Durante todo este tiempo pascual celebramos las apariciones de nuestro Señor Jesucristo. En todas ellas hay un denominador común: el que ha resucitado es el mismo que fue crucificado. Por tanto, no hay, como pretenden hacernos creer algunos teólogos actuales, un Jesús de la historia y un Cristo de la fe. Uno y otro son uno y el mismo. Y es esta identidad la que cuesta reconocer.
En efecto, ante la presencia del Resucitado la primera reacción de los discípulos es el miedo. Piensan que están viendo un fantasma porque en sus cálculos meramente humanos sólo cabe la lógica de los hechos constantes y sonantes. Por tanto, no puede ser que el mismo que murió en la cruz esté ahora vivo y victorioso delante de ellos.

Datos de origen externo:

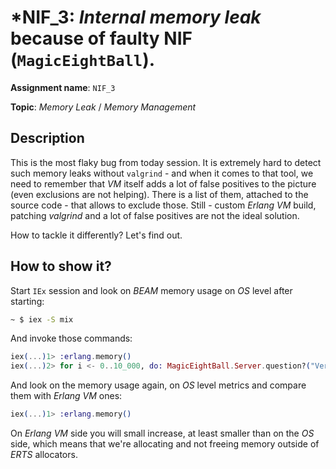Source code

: # *NIF_3: *Internal memory leak* because of faulty NIF (`MagicEightBall`).

**Assignment name**: `NIF_3`

**Topic**: *Memory Leak* / *Memory Management*

## Description

This is the most flaky bug from today session. It is extremely hard to detect such memory leaks without `valgrind` - and when it comes to that tool, we need to remember that *VM* itself adds a lot of false positives to the picture (even exclusions are not helping). There is a list of them, attached to the source code - that allows to exclude those. Still - custom *Erlang VM* build, patching *valgrind* and a lot of false positives are not the ideal solution.

How to tackle it differently? Let's find out. 

## How to show it?

Start `IEx` session and look on *BEAM* memory usage on *OS* level after starting:

```bash
~ $ iex -S mix
```

And invoke those commands:

```elixir
iex(...)1> :erlang.memory()
iex(...)2> for i <- 0..10_000, do: MagicEightBall.Server.question?("Very long and winded up question that will finally eat memory and kill VM, maybe - maybe not I'm joking, right?")
```

And look on the memory usage again, on *OS* level metrics and compare them with *Erlang VM* ones:

```elixir
iex(...)1> :erlang.memory()
```

On *Erlang VM* side you will small increase, at least smaller than on the *OS* side, which means that we're allocating and not freeing memory outside of *ERTS* allocators.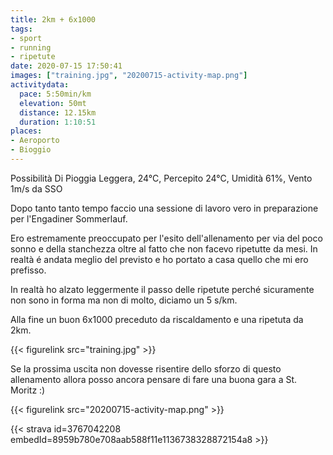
 ```yaml
---
title: 2km + 6x1000
tags:
- sport
- running
- ripetute
date: 2020-07-15 17:50:41
images: ["training.jpg", "20200715-activity-map.png"]
activitydata:
  pace: 5:50min/km
  elevation: 50mt
  distance: 12.15km
  duration: 1:10:51
places:
- Aeroporto
- Bioggio
---
```


Possibilità Di Pioggia Leggera, 24°C, Percepito 24°C, Umidità 61%, Vento 1m/s da SSO

Dopo tanto tanto tempo faccio una sessione di lavoro vero in preparazione per l'Engadiner Sommerlauf.

Ero estremamente preoccupato per l'esito dell'allenamento per via del poco sonno e della stanchezza oltre al fatto che non facevo ripetutte da mesi.
In realtà é andata meglio del previsto e ho portato a casa quello che mi ero prefisso.

In realtà ho alzato leggermente il passo delle ripetute perché sicuramente non sono in forma ma non di molto, diciamo un 5 s/km.

Alla fine un buon 6x1000 preceduto da riscaldamento e una ripetuta da 2km.

{{< figurelink src="training.jpg" >}}

Se la prossima uscita non dovesse risentire dello sforzo di questo allenamento allora posso ancora pensare di fare una buona gara a St. Moritz :)


{{< figurelink src="20200715-activity-map.png" >}}


{{< strava id=3767042208 embedId=8959b780e708aab588f11e1136738328872154a8 >}}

Este mismo temor de los primeros discípulos es similar a nuestros temores, dudas e incertidumbres de fe y de vida. Son, por así decirlo, nuestras <<noches oscuras del alma>>. Un temor cuyo origen no está tanto en el contenido de nuestra fe, cuanto en la sociedad laicista, materialista y contraria a la fe de Jesucristo que nos rodea. Ante este mundo que ha <<prescindido de Dios>> y, por tanto, actúa <<como si Dios no existiera>>, los creyentes nos sentimos extraños, sin agallas suficientes para convertirlo, sin fuerzas para renovarlo. Y lo que es peor, vencidos por el pesimismo, hemos perdido toda confianza en que tal cambio sea posible. Es como si Cristo fuera para nosotros un fantasma y no un Resucitado, porque nos falta la creencia, la convicción vital de su presencia real, de su divinidad. Él ha vencido el mal. Pasaremos baches, pero todo converge en una historia evolutiva que tiene pleno sentido en Jesucristo, quien no sólo no es un fantasma, sino que es el Señor de la vida.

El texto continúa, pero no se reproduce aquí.